C’est l’une des manières dont l’industrie des tests d’hiver crée des emplois, comme le précise Curtis Ross, de l’Autorité aéroportuaire. Disons que quelqu’un a un prototype de drone, mais qu’il ne veut pas envoyer cinq personnes à Thompson pour faire ses tests. Nous voyons cela comme une occasion. Nous pouvons former des gens ici pour effectuer les tests [pour les clients], explique-t-il. 

Tim Gibson estime que la formation de pilotes de drones serait un bon point de départ pour le Collège. Nous devons être stratégiques en nous alignant sur les bonnes innovations et technologies. Je crois que les drones sont un exemple facile que tout le monde peut comprendre, ajoute-t-il.

L’un des responsables du centre d’innovation de drones du Collège Mohawk, Richard Borger, explique que l’établissement a décidé de se rendre à Thompson non seulement à cause du froid, mais aussi en raison de l’expérience du personnel et des installations de l’Area 55.

C’est un autre monde. Les tests par temps froid comportent leurs difficultés spécifiques et le fait de pouvoir s’adresser à quelqu’un qui a de l’expertise pour des conseils et des techniques est exceptionnel, explique Richard Borger.
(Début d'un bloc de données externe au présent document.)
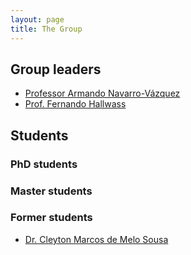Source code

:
 ```yaml
---
layout: page
title: The Group
---
```

## Group leaders
* [Professor Armando Navarro-Vázquez](http://lattes.cnpq.br/4535021516243148)
* [Prof. Fernando Hallwass](http://lattes.cnpq.br/8448407032512419)

## Students
### PhD students

### Master students

### Former students
* [Dr. Cleyton Marcos de Melo Sousa](http://lattes.cnpq.br/0375583823114877)
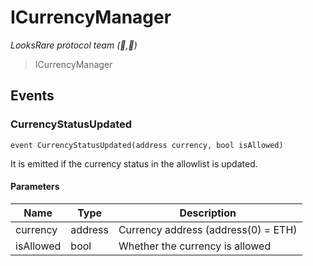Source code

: # ICurrencyManager

_LooksRare protocol team (👀,💎)_

> ICurrencyManager

## Events

### CurrencyStatusUpdated

```solidity
event CurrencyStatusUpdated(address currency, bool isAllowed)
```

It is emitted if the currency status in the allowlist is updated.

#### Parameters

| Name      | Type    | Description                         |
| --------- | ------- | ----------------------------------- |
| currency  | address | Currency address (address(0) = ETH) |
| isAllowed | bool    | Whether the currency is allowed     |

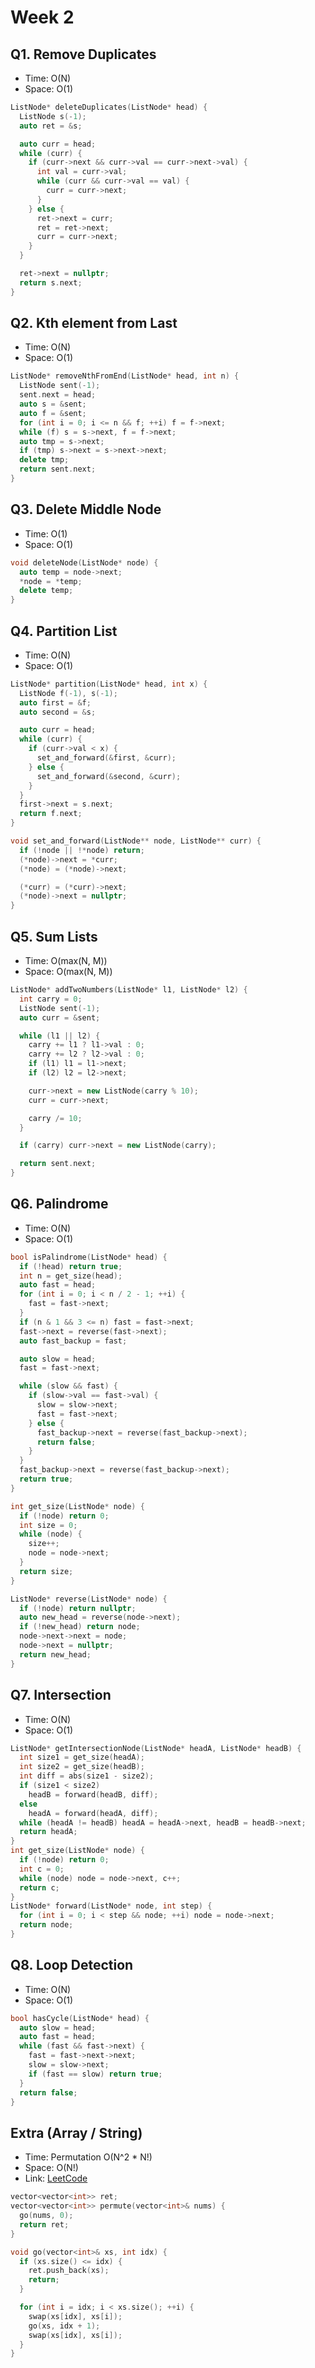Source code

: # Week 2

## Q1. Remove Duplicates

- Time: O(N)
- Space: O(1)

```cpp
ListNode* deleteDuplicates(ListNode* head) {
  ListNode s(-1);
  auto ret = &s;

  auto curr = head;
  while (curr) {
    if (curr->next && curr->val == curr->next->val) {
      int val = curr->val;
      while (curr && curr->val == val) {
        curr = curr->next;
      }
    } else {
      ret->next = curr;
      ret = ret->next;
      curr = curr->next;
    }
  }

  ret->next = nullptr;
  return s.next;
}
```

## Q2. Kth element from Last

- Time: O(N)
- Space: O(1)

```cpp
ListNode* removeNthFromEnd(ListNode* head, int n) {
  ListNode sent(-1);
  sent.next = head;
  auto s = &sent;
  auto f = &sent;
  for (int i = 0; i <= n && f; ++i) f = f->next;
  while (f) s = s->next, f = f->next;
  auto tmp = s->next;
  if (tmp) s->next = s->next->next;
  delete tmp;
  return sent.next;
}
```

## Q3. Delete Middle Node

- Time: O(1)
- Space: O(1)

```cpp
void deleteNode(ListNode* node) {
  auto temp = node->next;
  *node = *temp;
  delete temp;
}
```

## Q4. Partition List

- Time: O(N)
- Space: O(1)

```cpp
ListNode* partition(ListNode* head, int x) {
  ListNode f(-1), s(-1);
  auto first = &f;
  auto second = &s;

  auto curr = head;
  while (curr) {
    if (curr->val < x) {
      set_and_forward(&first, &curr);
    } else {
      set_and_forward(&second, &curr);
    }
  }
  first->next = s.next;
  return f.next;
}

void set_and_forward(ListNode** node, ListNode** curr) {
  if (!node || !*node) return;
  (*node)->next = *curr;
  (*node) = (*node)->next;

  (*curr) = (*curr)->next;
  (*node)->next = nullptr;
}
```

## Q5. Sum Lists

- Time: O(max(N, M))
- Space: O(max(N, M))

```cpp
ListNode* addTwoNumbers(ListNode* l1, ListNode* l2) {
  int carry = 0;
  ListNode sent(-1);
  auto curr = &sent;

  while (l1 || l2) {
    carry += l1 ? l1->val : 0;
    carry += l2 ? l2->val : 0;
    if (l1) l1 = l1->next;
    if (l2) l2 = l2->next;

    curr->next = new ListNode(carry % 10);
    curr = curr->next;

    carry /= 10;
  }

  if (carry) curr->next = new ListNode(carry);

  return sent.next;
}
```

## Q6. Palindrome

- Time: O(N)
- Space: O(1)

```cpp
bool isPalindrome(ListNode* head) {
  if (!head) return true;
  int n = get_size(head);
  auto fast = head;
  for (int i = 0; i < n / 2 - 1; ++i) {
    fast = fast->next;
  }
  if (n & 1 && 3 <= n) fast = fast->next;
  fast->next = reverse(fast->next);
  auto fast_backup = fast;

  auto slow = head;
  fast = fast->next;

  while (slow && fast) {
    if (slow->val == fast->val) {
      slow = slow->next;
      fast = fast->next;
    } else {
      fast_backup->next = reverse(fast_backup->next);
      return false;
    }
  }
  fast_backup->next = reverse(fast_backup->next);
  return true;
}

int get_size(ListNode* node) {
  if (!node) return 0;
  int size = 0;
  while (node) {
    size++;
    node = node->next;
  }
  return size;
}

ListNode* reverse(ListNode* node) {
  if (!node) return nullptr;
  auto new_head = reverse(node->next);
  if (!new_head) return node;
  node->next->next = node;
  node->next = nullptr;
  return new_head;
}
```

## Q7. Intersection

- Time: O(N)
- Space: O(1)

```cpp
ListNode* getIntersectionNode(ListNode* headA, ListNode* headB) {
  int size1 = get_size(headA);
  int size2 = get_size(headB);
  int diff = abs(size1 - size2);
  if (size1 < size2)
    headB = forward(headB, diff);
  else
    headA = forward(headA, diff);
  while (headA != headB) headA = headA->next, headB = headB->next;
  return headA;
}
int get_size(ListNode* node) {
  if (!node) return 0;
  int c = 0;
  while (node) node = node->next, c++;
  return c;
}
ListNode* forward(ListNode* node, int step) {
  for (int i = 0; i < step && node; ++i) node = node->next;
  return node;
}
```

## Q8. Loop Detection

- Time: O(N)
- Space: O(1)

```cpp
bool hasCycle(ListNode* head) {
  auto slow = head;
  auto fast = head;
  while (fast && fast->next) {
    fast = fast->next->next;
    slow = slow->next;
    if (fast == slow) return true;
  }
  return false;
}
```

## Extra (Array / String)

- Time: Permutation O(N^2 \* N!)
- Space: O(N!)
- Link: [LeetCode](https://leetcode.com/problems/permutations)

```cpp
vector<vector<int>> ret;
vector<vector<int>> permute(vector<int>& nums) {
  go(nums, 0);
  return ret;
}

void go(vector<int>& xs, int idx) {
  if (xs.size() <= idx) {
    ret.push_back(xs);
    return;
  }

  for (int i = idx; i < xs.size(); ++i) {
    swap(xs[idx], xs[i]);
    go(xs, idx + 1);
    swap(xs[idx], xs[i]);
  }
}
```
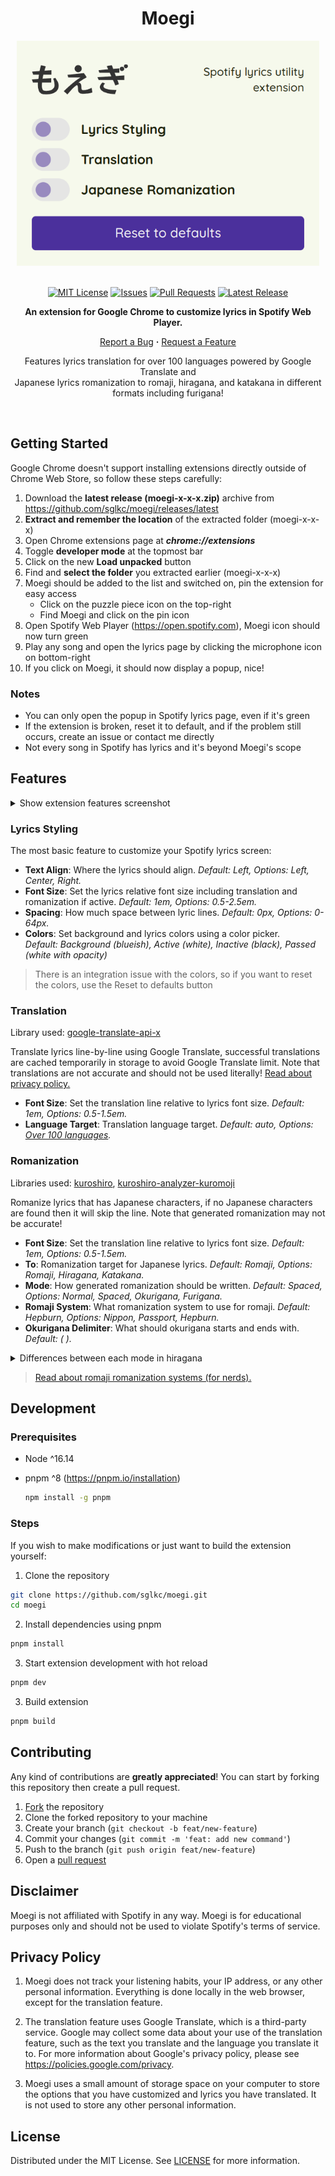 <div align="center">
  <h1>Moegi</h1>
  <img src="docs/preview.png" alt="Moegi preview" height="360" />
  <br /><br />

  [![MIT License](https://img.shields.io/github/license/sglkc/moegi)](LICENSE)
  [![Issues](https://img.shields.io/github/issues/sglkc/moegi)](https://github.com/sglkc/moegi/issues)
  [![Pull Requests](https://img.shields.io/github/issues-pr/sglkc/moegi)](https://github.com/sglkc/moegi/pulls)
  [![Latest Release](https://img.shields.io/github/v/release/sglkc/moegi)](https://github.com/sglkc/moegi/releases/latest)

  <strong>An extension for Google Chrome to customize lyrics in Spotify Web Player.</strong>

  <a href="https://github.com/sglkc/moegi/issues">Report a Bug</a>
  <strong>·</strong>
  <a href="https://github.com/sglkc/moegi/issues">Request a Feature</a>

  Features lyrics translation for over 100 languages powered by Google Translate and \
  Japanese lyrics romanization to romaji, hiragana, and katakana in different formats including furigana!

  <br />
</div>

## Getting Started

Google Chrome doesn't support installing extensions directly outside of Chrome Web Store, so follow these steps carefully:

1. Download the **latest release (moegi-x-x-x.zip)** archive from https://github.com/sglkc/moegi/releases/latest
2. **Extract and remember the location** of the extracted folder (moegi-x-x-x)
3. Open Chrome extensions page at ***chrome://extensions***
4. Toggle **developer mode** at the topmost bar
5. Click on the new **Load unpacked** button
6. Find and **select the folder** you extracted earlier (moegi-x-x-x)
7. Moegi should be added to the list and switched on, pin the extension for easy access
   - Click on the puzzle piece icon on the top-right
   - Find Moegi and click on the pin icon
8. Open Spotify Web Player (https://open.spotify.com), Moegi icon should now turn green
9. Play any song and open the lyrics page by clicking the microphone icon on bottom-right
10. If you click on Moegi, it should now display a popup, nice!

### Notes

- You can only open the popup in Spotify lyrics page, even if it's green
- If the extension is broken, reset it to default, and if the problem still occurs, create an issue or contact me directly
- Not every song in Spotify has lyrics and it's beyond Moegi's scope

## Features

<details>
  <summary>Show extension features screenshot</summary>
  <img src="docs/features.png?raw=true" alt="Moegi all features" width="320" />
</details>

### Lyrics Styling

The most basic feature to customize your Spotify lyrics screen:

- **Text Align**: Where the lyrics should align. *Default: Left, Options: Left, Center, Right.*
- **Font Size**: Set the lyrics relative font size including translation and romanization if active. *Default: 1em, Options: 0.5-2.5em.*
- **Spacing**: How much space between lyric lines. *Default: 0px, Options: 0-64px.*
- **Colors**: Set background and lyrics colors using a color picker. \
  *Default: Background (blueish), Active (white), Inactive (black), Passed (white with opacity)*

> There is an integration issue with the colors, so if you want to reset the colors, use the Reset to defaults button

### Translation

Library used: [google-translate-api-x](https://github.com/AidanWelch/google-translate-api)

Translate lyrics line-by-line using Google Translate, successful translations are cached temporarily in storage to avoid Google Translate limit.
Note that translations are not accurate and should not be used literally! [Read about privacy policy.](#privacy-policy)

- **Font Size**: Set the translation line relative to lyrics font size. *Default: 1em, Options: 0.5-1.5em.*
- **Language Target**: Translation language target. *Default: auto, Options: [Over 100 languages](https://cloud.google.com/translate/docs/languages).*

### Romanization

Libraries used: [kuroshiro](https://github.com/sglkc/kuroshiro-ts),
  [kuroshiro-analyzer-kuromoji](https://github.com/sglkc/kuroshiro-analyzer-kuromoji-ts)

Romanize lyrics that has Japanese characters, if no Japanese characters are found then it will skip the line.
Note that generated romanization may not be accurate!

- **Font Size**: Set the translation line relative to lyrics font size. *Default: 1em, Options: 0.5-1.5em.*
- **To**: Romanization target for Japanese lyrics. *Default: Romaji, Options: Romaji, Hiragana, Katakana.*
- **Mode**: How generated romanization should be written. *Default: Spaced, Options: Normal, Spaced, Okurigana, Furigana.*
- **Romaji System**: What romanization system to use for romaji. *Default: Hepburn, Options: Nippon, Passport, Hepburn.*
- **Okurigana Delimiter**: What should okurigana starts and ends with. *Default: (  ).*

<details>
  <summary>Differences between each mode in hiragana</summary>
  <br />

  **Original Text: 感じ取れたら手を繋ごう、重なるのは人生のライン and レミリア最高！**

  1. Normal: \
    かんじとれたらてをつなごう、かさなるのはじんせいのライン and レミリアさいこう！

  2. Spaced: \
     かんじとれ たら て を つなご う 、 かさなる の は じんせい の ライン   and   レミ リア さいこう ！

  3. Okurigana: \
     感(かん)じ取(と)れたら手(て)を繋(つな)ごう、重(かさ)なるのは人生(じんせい)のライン and レミリア最高(さいこう)！

  4. Furigana: \
     <ruby>感<rp>(</rp><rt>かん</rt><rp>)</rp></ruby>じ<ruby>取<rp>(</rp><rt>と</rt><rp>)</rp></ruby>れたら<ruby>手<rp>(</rp><rt>て</rt><rp>)</rp></ruby>を<ruby>繋<rp>(</rp><rt>つな</rt><rp>)</rp></ruby>ごう、<ruby>重<rp>(</rp><rt>かさ</rt><rp>)</rp></ruby>なるのは<ruby>人生<rp>(</rp><rt>じんせい</rt><rp>)</rp></ruby>のライン and レミリア<ruby>最高<rp>(</rp><rt>さいこう</rt><rp>)</rp></ruby>！

</details>

> [Read about romaji romanization systems (for nerds).](https://github.com/sglkc/kuroshiro-ts#romanization-system)

## Development

### Prerequisites

- Node ^16.14
- pnpm ^8 (https://pnpm.io/installation)

  ```sh
  npm install -g pnpm
  ```

### Steps

If you wish to make modifications or just want to build the extension yourself:

1. Clone the repository

  ```sh
  git clone https://github.com/sglkc/moegi.git
  cd moegi
  ```

2. Install dependencies using pnpm

  ```sh
  pnpm install
  ```

3. Start extension development with hot reload

  ```sh
  pnpm dev
  ```

3. Build extension

  ```sh
  pnpm build
  ```

## Contributing

Any kind of contributions are **greatly appreciated**! You can start by forking this repository then create a pull request.

1. [Fork](https://github.com/sglkc/moegi/fork) the repository
2. Clone the forked repository to your machine
3. Create your branch (`git checkout -b feat/new-feature`)
4. Commit your changes (`git commit -m 'feat: add new command'`)
5. Push to the branch (`git push origin feat/new-feature`)
6. Open a [pull request](https://github.com/sglkc/moegi/pulls)

## Disclaimer

Moegi is not affiliated with Spotify in any way.
Moegi is for educational purposes only and should not be used to violate Spotify's terms of service.

## Privacy Policy

1. Moegi does not track your listening habits, your IP address, or any other personal information.
   Everything is done locally in the web browser, except for the translation feature.

2. The translation feature uses Google Translate, which is a third-party service.
   Google may collect some data about your use of the translation feature, such as the text you translate and the language you translate it to.
   For more information about Google's privacy policy, please see https://policies.google.com/privacy.

3. Moegi uses a small amount of storage space on your computer to store the options that you have customized and lyrics you have translated.
   It is not used to store any other personal information.

## License

Distributed under the MIT License. See [LICENSE](LICENSE) for more information.
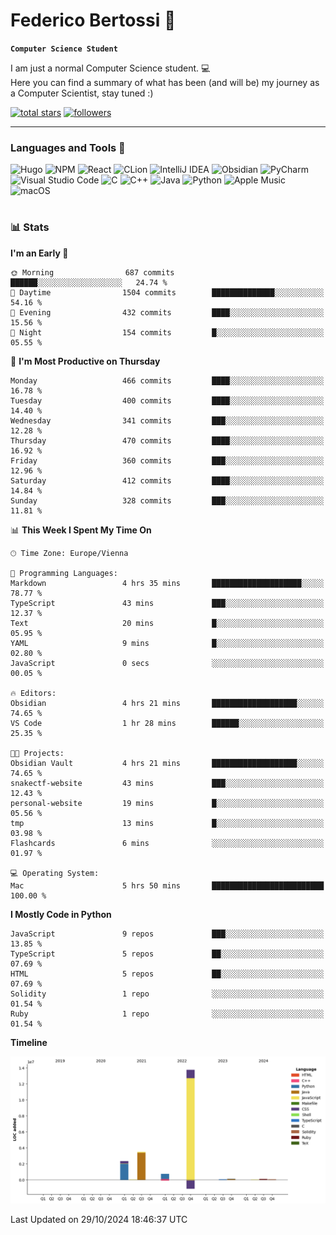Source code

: # Federico Bertossi 🚀

**`Computer Science Student`**

[//]: # (Thanks to @ForrestKnight for the inspiration.)

<!-- TODO: Insert a banner image -->

I am just a normal Computer Science student. 💻 </br>
Here you can find a summary of what has been (and will be) my journey as a Computer Scientist, stay tuned :)

   <p>
      <a href="https://github.com/mrBymax?tab=repositories&sort=stargazers">
         <img alt="total stars" title="Total stars on GitHub" src="https://custom-icon-badges.demolab.com/github/stars/mrBymax?color=55960c&style=for-the-badge&labelColor=488207&logo=star"/></a>
<a href="https://github.com/mrBymax?tab=followers">
         <img alt="followers" title="Follow me on Github" src="https://custom-icon-badges.demolab.com/github/followers/mrBymax?color=236ad3&labelColor=1155ba&style=for-the-badge&logo=person-add&label=Follow&logoColor=white"/></a>
   </p>

---

<!-- TODO: Insert a GIF -->
### Languages and Tools 🧰

<!-- TODO: Change it with shields -->
![Hugo](https://img.shields.io/badge/Hugo-black.svg?style=for-the-badge&logo=Hugo)
![NPM](https://img.shields.io/badge/NPM-%23CB3837.svg?style=for-the-badge&logo=npm&logoColor=white)
![React](https://img.shields.io/badge/react-%2320232a.svg?style=for-the-badge&logo=react&logoColor=%2361DAFB)
![CLion](https://img.shields.io/badge/CLion-black?style=for-the-badge&logo=clion&logoColor=white)
![IntelliJ IDEA](https://img.shields.io/badge/IntelliJIDEA-000000.svg?style=for-the-badge&logo=intellij-idea&logoColor=white)
![Obsidian](https://img.shields.io/badge/Obsidian-%23483699.svg?style=for-the-badge&logo=obsidian&logoColor=white)
![PyCharm](https://img.shields.io/badge/pycharm-143?style=for-the-badge&logo=pycharm&logoColor=black&color=black&labelColor=green)
![Visual Studio Code](https://img.shields.io/badge/Visual%20Studio%20Code-0078d7.svg?style=for-the-badge&logo=visual-studio-code&logoColor=white)
![C](https://img.shields.io/badge/c-%2300599C.svg?style=for-the-badge&logo=c&logoColor=white)
![C++](https://img.shields.io/badge/c++-%2300599C.svg?style=for-the-badge&logo=c%2B%2B&logoColor=white)
![Java](https://img.shields.io/badge/java-%23ED8B00.svg?style=for-the-badge&logo=openjdk&logoColor=white)
![Python](https://img.shields.io/badge/python-3670A0?style=for-the-badge&logo=python&logoColor=ffdd54)
![Apple Music](https://img.shields.io/badge/Apple_Music-9933CC?style=for-the-badge&logo=apple-music&logoColor=white)
![macOS](https://img.shields.io/badge/mac%20os-000000?style=for-the-badge&logo=macos&logoColor=F0F0F0)


#

### 📊 Stats

<!-- ![My GitHub stats](https://github-readme-stats.vercel.app/api?username=mrBymax&show_icons=true&theme=dracula) -->


<!--START_SECTION:waka-->
**I'm an Early 🐤** 

```text
🌞 Morning                687 commits         ██████░░░░░░░░░░░░░░░░░░░   24.74 % 
🌆 Daytime                1504 commits        ██████████████░░░░░░░░░░░   54.16 % 
🌃 Evening                432 commits         ████░░░░░░░░░░░░░░░░░░░░░   15.56 % 
🌙 Night                  154 commits         █░░░░░░░░░░░░░░░░░░░░░░░░   05.55 % 
```
📅 **I'm Most Productive on Thursday** 

```text
Monday                   466 commits         ████░░░░░░░░░░░░░░░░░░░░░   16.78 % 
Tuesday                  400 commits         ████░░░░░░░░░░░░░░░░░░░░░   14.40 % 
Wednesday                341 commits         ███░░░░░░░░░░░░░░░░░░░░░░   12.28 % 
Thursday                 470 commits         ████░░░░░░░░░░░░░░░░░░░░░   16.92 % 
Friday                   360 commits         ███░░░░░░░░░░░░░░░░░░░░░░   12.96 % 
Saturday                 412 commits         ████░░░░░░░░░░░░░░░░░░░░░   14.84 % 
Sunday                   328 commits         ███░░░░░░░░░░░░░░░░░░░░░░   11.81 % 
```


📊 **This Week I Spent My Time On** 

```text
🕑︎ Time Zone: Europe/Vienna

💬 Programming Languages: 
Markdown                 4 hrs 35 mins       ████████████████████░░░░░   78.77 % 
TypeScript               43 mins             ███░░░░░░░░░░░░░░░░░░░░░░   12.37 % 
Text                     20 mins             █░░░░░░░░░░░░░░░░░░░░░░░░   05.95 % 
YAML                     9 mins              █░░░░░░░░░░░░░░░░░░░░░░░░   02.80 % 
JavaScript               0 secs              ░░░░░░░░░░░░░░░░░░░░░░░░░   00.05 % 

🔥 Editors: 
Obsidian                 4 hrs 21 mins       ███████████████████░░░░░░   74.65 % 
VS Code                  1 hr 28 mins        ██████░░░░░░░░░░░░░░░░░░░   25.35 % 

🐱‍💻 Projects: 
Obsidian Vault           4 hrs 21 mins       ███████████████████░░░░░░   74.65 % 
snakectf-website         43 mins             ███░░░░░░░░░░░░░░░░░░░░░░   12.43 % 
personal-website         19 mins             █░░░░░░░░░░░░░░░░░░░░░░░░   05.56 % 
tmp                      13 mins             █░░░░░░░░░░░░░░░░░░░░░░░░   03.98 % 
Flashcards               6 mins              ░░░░░░░░░░░░░░░░░░░░░░░░░   01.97 % 

💻 Operating System: 
Mac                      5 hrs 50 mins       █████████████████████████   100.00 % 
```

**I Mostly Code in Python** 

```text
JavaScript               9 repos             ███░░░░░░░░░░░░░░░░░░░░░░   13.85 % 
TypeScript               5 repos             ██░░░░░░░░░░░░░░░░░░░░░░░   07.69 % 
HTML                     5 repos             ██░░░░░░░░░░░░░░░░░░░░░░░   07.69 % 
Solidity                 1 repo              ░░░░░░░░░░░░░░░░░░░░░░░░░   01.54 % 
Ruby                     1 repo              ░░░░░░░░░░░░░░░░░░░░░░░░░   01.54 % 
```



**Timeline**

![Lines of Code chart](https://raw.githubusercontent.com/mrBymax/mrBymax/main/assets/bar_graph.png)


 Last Updated on 29/10/2024 18:46:37 UTC
<!--END_SECTION:waka-->


[linkedin]: https://linkedin.com/federico-bertossi
[website]:  https://www.federicobertossi.com

</details>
Il affirme qu’il est important de tester les limites des drones, vu leurs nombreuses applications par temps froid, recherche et sauvetage, tournages animaliers en pleine nature, ou leur utilisations dans les domaines plus industriels, comme la cartographie.

Un drone en vol
L’immense hangar de l’Area 55 permet de faire voler des drones à l’intérieur, en cas de besoin. Photo : Radio-Canada / Gavin Boutroy

Richard Borger pense que l’autre attrait de l’Area 55, c’est la récente signature d’un protocole d’entente entre Subzero North et Transport Canada pour les tests de prototypes, notamment de drones.

Pour Richard Borger, cette entente vient renforcer l’importance des installations à Thompson, vu que Transports Canada gère et réglemente l’utilisation des drones au Canada. C’était une bonne option parce que ce dernier détient l’agrément réglementaire, explique-t-il.

Aux frontières de la connaissance

Mark Robbins est gestionnaire de projet au Centre d'innovation de Transports Canada. Il explique que le Ministère s’intéresse aux tests par temps froid parce qu’il essaie de mettre au point un cadre réglementaire pour les technologies de transport émergentes.

En testant des drones dans des conditions qui se rapprochent des limites des manufacturiers, cela permet à Transport Canada de comprendre quels sont les risques pour la sécurité quand on vole dans des conditions extrêmes, note Mark Robbins.

Les fabricants affirment habituellement qu’un drone ne peut pas fonctionner en dessous d’une certaine température, simplement parce qu’ils ne sont pas certains qu’il fonctionnera correctement.

Un test récent d’un drone commercial pour lequel on n’avait pas établi de température de fonctionnement minimal a montré que celui-ci fonctionnait parfaitement à -30 degrés Celsius. « Nous avons pu travailler avec le manufacturier et lui dire : "Si vous changez deux ou trois choses, nous pouvons être sûrs qu’il marchera à -40 degrés" », poursuit Mark Robbins.

Mark Robbins explique que le protocole d’entente de Transport Canada avec Subzero North est le seul au pays à porter sur des tests dans des conditions hivernales extrêmes. Il est aussi unique, puisqu’il porte sur les quatre modes de transport dont le Ministère est responsable, soit les airs, la mer, les routes et les chemins de fer.

Ces tests ont un certain nombre de retombées secondaires et indirectes, poursuit le gestionnaire de projet de Transport Canada. 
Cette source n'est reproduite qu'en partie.